Reliability: $P_e^{(n)} = \Pr[\hat{M} \neq M] \to 0$
Secrecy: $\frac{1}{n}I(M; Z^n) \to 0$ (weak secrecy) or $I(M; Z^n) \to 0$ (strong secrecy)

The encoder is stochastic — for each message $M$ , it randomly selects among multiple codewords. This randomization is the key mechanism for confusing the eavesdropper. It is reminiscent of random binning in Slepian–Wolf coding, and indeed the achievability proof uses the same technique.

Wiretap channel

A channel model with three parties: a transmitter, a legitimate receiver, and an eavesdropper. The goal is to communicate reliably to the receiver while keeping the message secret from the eavesdropper.

Secrecy capacity

The maximum rate at which reliable and secret communication is possible over a wiretap channel. Denoted $C_s$ .

Related: Wiretap channel

Equivocation rate

The normalized conditional entropy $\frac{1}{n}H(M | Z^n)$ , measuring the eavesdropper's uncertainty about the message after observing the wiretap channel output. Perfect secrecy requires the equivocation rate to approach the message rate.

Definition:
Weak and Strong Secrecy

Two notions of secrecy are commonly used:

Weak secrecy: $\frac{1}{n}I(M; Z^n) \to 0$ as $n \to \infty$ . The per-symbol information leakage vanishes.
Strong secrecy: $I(M; Z^n) \to 0$ as $n \to \infty$ . The total information leakage vanishes.

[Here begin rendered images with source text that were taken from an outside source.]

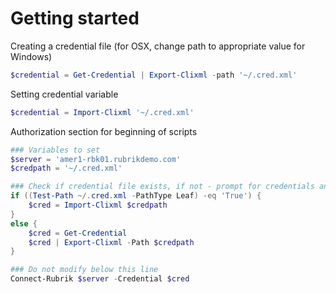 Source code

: # Getting started

Creating a credential file (for OSX, change path to appropriate value for Windows)  

```powershell
$credential = Get-Credential | Export-Clixml -path '~/.cred.xml'
```

Setting credential variable  

```powershell
$credential = Import-Clixml '~/.cred.xml'
```

Authorization section for beginning of scripts
```powershell
### Variables to set
$server = 'amer1-rbk01.rubrikdemo.com'
$credpath = '~/.cred.xml'

### Check if credential file exists, if not - prompt for credentials and save
if ((Test-Path ~/.cred.xml -PathType Leaf) -eq 'True') {
    $cred = Import-Clixml $credpath
}
else {
    $cred = Get-Credential
    $cred | Export-Clixml -Path $credpath
}

### Do not modify below this line
Connect-Rubrik $server -Credential $cred
``` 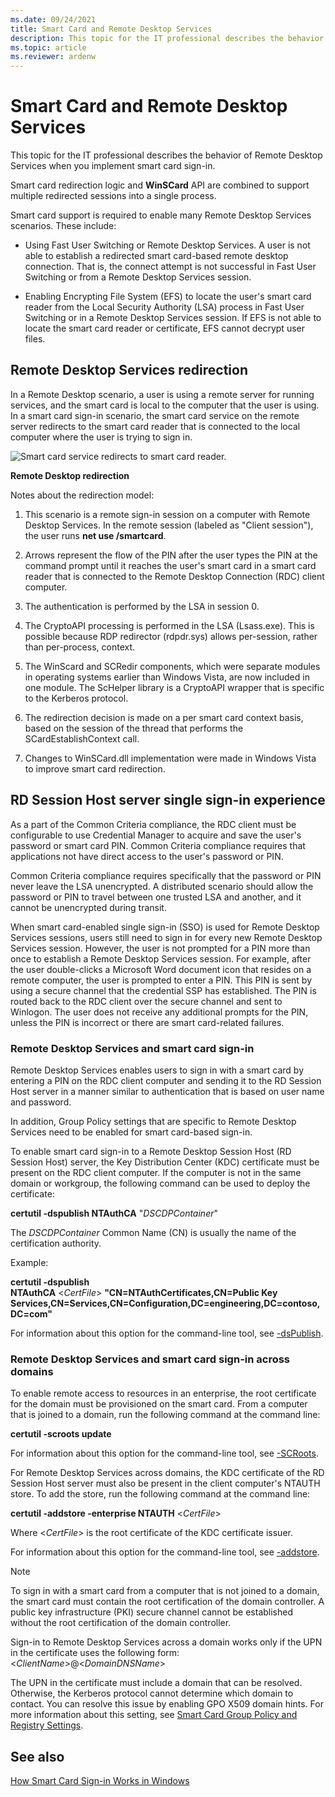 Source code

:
 ```yaml
---
ms.date: 09/24/2021
title: Smart Card and Remote Desktop Services 
description: This topic for the IT professional describes the behavior of Remote Desktop Services when you implement smart card sign-in.
ms.topic: article
ms.reviewer: ardenw
---
```

# Smart Card and Remote Desktop Services

This topic for the IT professional describes the behavior of Remote Desktop Services when you implement smart card sign-in.

Smart card redirection logic and **WinSCard** API are combined to support multiple redirected sessions into a single process.

Smart card support is required to enable many Remote Desktop Services scenarios. These include:

-   Using Fast User Switching or Remote Desktop Services. A user is not able to establish a redirected smart card-based remote desktop connection. That is, the connect attempt is not successful in Fast User Switching or from a Remote Desktop Services session.

-   Enabling Encrypting File System (EFS) to locate the user's smart card reader from the Local Security Authority (LSA) process in Fast User Switching or in a Remote Desktop Services session. If EFS is not able to locate the smart card reader or certificate, EFS cannot decrypt user files.

## Remote Desktop Services redirection

In a Remote Desktop scenario, a user is using a remote server for running services, and the smart card is local to the computer that the user is using. In a smart card sign-in scenario, the smart card service on the remote server redirects to the smart card reader that is connected to the local computer where the user is trying to sign in.

![Smart card service redirects to smart card reader.](images/sc-image101.png)

**Remote Desktop redirection**

Notes about the redirection model:

1.  This scenario is a remote sign-in session on a computer with Remote Desktop Services. In the remote session (labeled as "Client session"), the user runs **net use /smartcard**.

2.  Arrows represent the flow of the PIN after the user types the PIN at the command prompt until it reaches the user's smart card in a smart card reader that is connected to the Remote Desktop Connection (RDC) client computer.

3.  The authentication is performed by the LSA in session 0.

4.  The CryptoAPI processing is performed in the LSA (Lsass.exe). This is possible because RDP redirector (rdpdr.sys) allows per-session, rather than per-process, context.

5.  The WinScard and SCRedir components, which were separate modules in operating systems earlier than Windows Vista, are now included in one module. The ScHelper library is a CryptoAPI wrapper that is specific to the Kerberos protocol.

6.  The redirection decision is made on a per smart card context basis, based on the session of the thread that performs the SCardEstablishContext call.

7.  Changes to WinSCard.dll implementation were made in Windows Vista to improve smart card redirection.

## RD Session Host server single sign-in experience

As a part of the Common Criteria compliance, the RDC client must be configurable to use Credential Manager to acquire and save the user's password or smart card PIN. Common Criteria compliance requires that applications not have direct access to the user's password or PIN.

Common Criteria compliance requires specifically that the password or PIN never leave the LSA unencrypted. A distributed scenario should allow the password or PIN to travel between one trusted LSA and another, and it cannot be unencrypted during transit.

When smart card-enabled single sign-in (SSO) is used for Remote Desktop Services sessions, users still need to sign in for every new Remote Desktop Services session. However, the user is not prompted for a PIN more than once to establish a Remote Desktop Services session. For example, after the user double-clicks a Microsoft Word document icon that resides on a remote computer, the user is prompted to enter a PIN. This PIN is sent by using a secure channel that the credential SSP has established. The PIN is routed back to the RDC client over the secure channel and sent to Winlogon. The user does not receive any additional prompts for the PIN, unless the PIN is incorrect or there are smart card-related failures.

### Remote Desktop Services and smart card sign-in

Remote Desktop Services enables users to sign in with a smart card by entering a PIN on the RDC client computer and sending it to the RD Session Host server in a manner similar to authentication that is based on user name and password.

In addition, Group Policy settings that are specific to Remote Desktop Services need to be enabled for smart card-based sign-in.

To enable smart card sign-in to a Remote Desktop Session Host (RD Session Host) server, the Key Distribution Center (KDC) certificate must be present on the RDC client computer. If the computer is not in the same domain or workgroup, the following command can be used to deploy the certificate:

**certutil -dspublish NTAuthCA** "*DSCDPContainer*"

The *DSCDPContainer* Common Name (CN) is usually the name of the certification authority.

Example:

**certutil -dspublish NTAuthCA** &lt;*CertFile*&gt; **"CN=NTAuthCertificates,CN=Public Key Services,CN=Services,CN=Configuration,DC=engineering,DC=contoso,DC=com"**

For information about this option for the command-line tool, see [-dsPublish](/previous-versions/windows/it-pro/windows-server-2012-R2-and-2012/cc732443(v=ws.11)#BKMK_dsPublish).

### Remote Desktop Services and smart card sign-in across domains

To enable remote access to resources in an enterprise, the root certificate for the domain must be provisioned on the smart card. From a computer that is joined to a domain, run the following command at the command line:

**certutil -scroots update**

For information about this option for the command-line tool, see [-SCRoots](/previous-versions/windows/it-pro/windows-server-2012-R2-and-2012/cc732443(v=ws.11)#BKMK_SCRoots).

For Remote Desktop Services across domains, the KDC certificate of the RD Session Host server must also be present in the client computer's NTAUTH store. To add the store, run the following command at the command line:

**certutil -addstore -enterprise NTAUTH** &lt;*CertFile*&gt;

Where &lt;*CertFile*&gt; is the root certificate of the KDC certificate issuer.

For information about this option for the command-line tool, see [-addstore](/previous-versions/windows/it-pro/windows-server-2012-R2-and-2012/cc732443(v=ws.11)#BKMK_addstore).

> [!NOTE]
> To sign in with a smart card from a computer that is not joined to a domain, the smart card must contain the root certification of the domain controller. A public key infrastructure (PKI) secure channel cannot be established without the root certification of the domain controller.

Sign-in to Remote Desktop Services across a domain works only if the UPN in the certificate uses the following form: <*ClientName*>@<*DomainDNSName*>

The UPN in the certificate must include a domain that can be resolved. Otherwise, the Kerberos protocol cannot determine which domain to contact. You can resolve this issue by enabling GPO X509 domain hints. For more information about this setting, see [Smart Card Group Policy and Registry Settings](smart-card-group-policy-and-registry-settings.md).

## See also

[How Smart Card Sign-in Works in Windows](smart-card-how-smart-card-sign-in-works-in-windows.md) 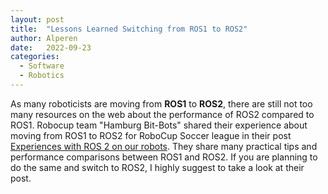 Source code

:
 ```yaml
---
layout: post
title:  "Lessons Learned Switching from ROS1 to ROS2"
author: Alperen
date:   2022-09-23
categories:
  - Software
  - Robotics
---
```


As many roboticists are moving from **ROS1** to **ROS2**, there are still not too many resources on the web about the performance of ROS2 compared to ROS1. Robocup team "Hamburg Bit-Bots" shared their experience about moving from ROS1 to ROS2 for RoboCup Soccer league in their post [Experiences with ROS 2 on our robots](https://bit-bots.de/en/2022/07/experiences-with-ros-2-on-our-robots/). They share many practical tips and performance comparisons between ROS1 and ROS2. If you are planning to do the same and switch to ROS2, I highly suggest to take a look at their post. 
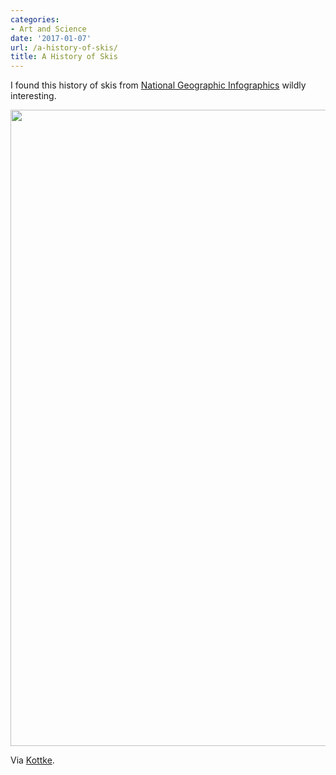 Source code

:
 ```yaml
---
categories:
- Art and Science
date: '2017-01-07'
url: /a-history-of-skis/
title: A History of Skis
---
```


I found this history of skis from [National Geographic Infographics](https://www.amazon.com/exec/obidos/ASIN/3836545950/ref=nosim/0sil8) wildly interesting.

<a href="https://gomakethings.com/wp-content/uploads/2017/01/history-of-skis.jpg"><img src="https://gomakethings.com/wp-content/uploads/2017/01/history-of-skis.jpg" alt="" width="1400" height="1018" class="aligncenter size-full wp-image-9279" /></a>

Via [Kottke](http://kottke.org/17/01/national-geographic-infographics).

Strong secrecy is strictly stronger than weak secrecy. The difference matters because under weak secrecy, the total leakage $I(M; Z^n)$ can grow sublinearly with $n$ — the eavesdropper may learn a vanishing fraction but a growing number of bits. Under strong secrecy, even the total leakage vanishes.

Remarkably, the secrecy capacity is the same under both notions: the achievable rate does not change when we strengthen the secrecy requirement from weak to strong.

Theorem: Secrecy Capacity of the Degraded Wiretap Channel

For a degraded wiretap channel $X \to Y \to Z$ , the secrecy capacity is $C_s = \max_{P_X} \bigl[I(X; Y) - I(X; Z)\bigr].$

More generally, for a non-degraded wiretap channel, the secrecy capacity is $C_s = \max_{P_{V,X}} \bigl[I(V; Y) - I(V; Z)\bigr]$ where $V \to X \to (Y, Z)$ forms a $X \multimap Y \multimap Z$ chain and $|\mathcal{V}| \leq |\mathcal{X}|$ .

The secrecy capacity is the difference between the mutual information to the legitimate receiver and the mutual information to the eavesdropper. Intuitively, we can communicate secretly at a rate equal to the "advantage" the main channel has over the wiretap channel. If the eavesdropper's channel is better than the legitimate receiver's ( $I(X;Z) > I(X;Y)$ for all $P_X$ ), then $C_s = 0$ — no secret communication is possible.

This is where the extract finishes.